▶ Task brief
Restate each record below word for word, skipping images.

(Records from a data collection)
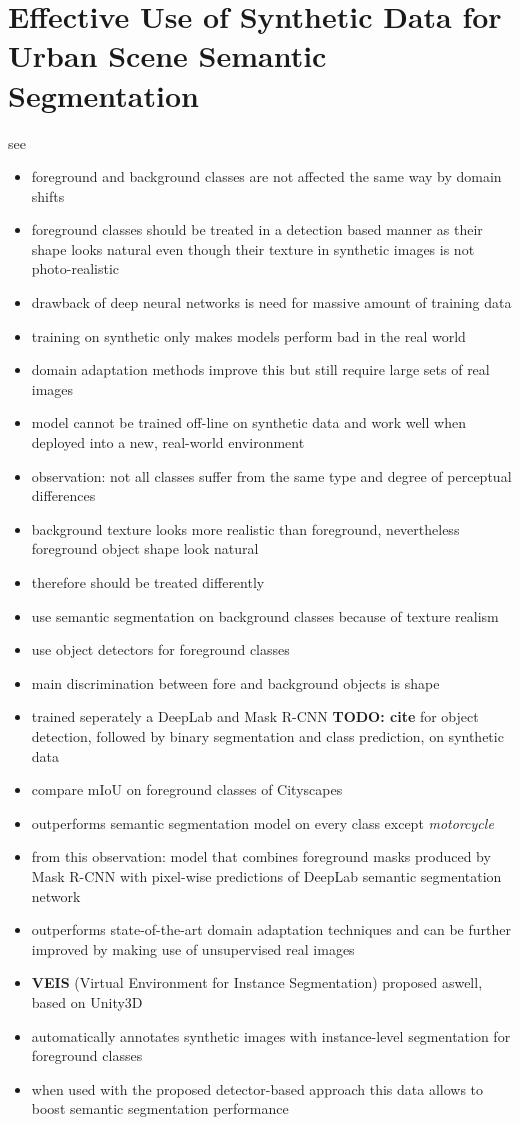 \documentclass[]{article}
\newcommand{\todo}[1]{{\color{red}\bf{TODO: #1}}}
\begin{document}
\section{Effective Use of Synthetic Data for Urban Scene Semantic Segmentation}

see \cite{DBLP:journals/corr/abs-1807-06132}

\begin{itemize}
	\item foreground and background classes are not affected the same way by domain shifts
	\item foreground classes should be treated in a detection based manner as their shape looks natural even though their texture in synthetic images is not photo-realistic
	\item drawback of deep neural networks is need for massive amount of training data
	\item training on synthetic only makes models perform bad in the real world
	\item domain adaptation methods improve this but still require large sets of real images
	\item model cannot be trained off-line on synthetic data and work well when deployed into a new, real-world environment
	\item observation: not all classes suffer from the same type and degree of perceptual differences
	\item background texture looks more realistic than foreground, nevertheless foreground object shape look natural
	\item therefore should be treated differently
	\item use semantic segmentation on background classes because of texture realism
	\item use object detectors for foreground classes
	\item main discrimination between fore and background objects is shape
	\item trained seperately a DeepLab and Mask R-CNN \todo{cite} for object detection, followed by binary segmentation and class prediction, on synthetic data
	\item compare mIoU on foreground classes of Cityscapes
	\item outperforms semantic segmentation model on every class except \textit{motorcycle}
	\item from this observation: model that combines foreground masks produced by Mask R-CNN with pixel-wise predictions of DeepLab semantic segmentation network
	\item outperforms state-of-the-art domain adaptation techniques and can be further improved by making use of unsupervised real images
	\item \textbf{VEIS} (Virtual Environment for Instance Segmentation) proposed aswell, based on Unity3D
	\item automatically annotates synthetic images with instance-level segmentation for foreground classes
	\item when used with the proposed detector-based approach this data allows to boost semantic segmentation performance
\end{itemize}
\end{document}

▶ Your response
 \documentclass[]{article}
\newcommand{\todo}[1]{{\color{red}\bf{TODO: #1}}}
\begin{document}
\section{Effective Use of Synthetic Data for Urban Scene Semantic Segmentation}

see \cite{DBLP:journals/corr/abs-1807-06132}

\begin{itemize}
	\item foreground and background classes are not affected the same way by domain shifts
	\item foreground classes should be treated in a detection based manner as their shape looks natural even though their texture in synthetic images is not photo-realistic
	\item drawback of deep neural networks is need for massive amount of training data
	\item training on synthetic only makes models perform bad in the real world
	\item domain adaptation methods improve this but still require large sets of real images
	\item model cannot be trained off-line on synthetic data and work well when deployed into a new, real-world environment
	\item observation: not all classes suffer from the same type and degree of perceptual differences
	\item background texture looks more realistic than foreground, nevertheless foreground object shape look natural
	\item therefore should be treated differently
	\item use semantic segmentation on background classes because of texture realism
	\item use object detectors for foreground classes
	\item main discrimination between fore and background objects is shape
	\item trained seperately a DeepLab and Mask R-CNN \todo{cite} for object detection, followed by binary segmentation and class prediction, on synthetic data
	\item compare mIoU on foreground classes of Cityscapes
	\item outperforms semantic segmentation model on every class except \textit{motorcycle}
	\item from this observation: model that combines foreground masks produced by Mask R-CNN with pixel-wise predictions of DeepLab semantic segmentation network
	\item outperforms state-of-the-art domain adaptation techniques and can be further improved by making use of unsupervised real images
	\item \textbf{VEIS} (Virtual Environment for Instance Segmentation) proposed aswell, based on Unity3D
	\item automatically annotates synthetic images with instance-level segmentation for foreground classes
	\item when used with the proposed detector-based approach this data allows to boost semantic segmentation performance
\end{itemize}
\end{document}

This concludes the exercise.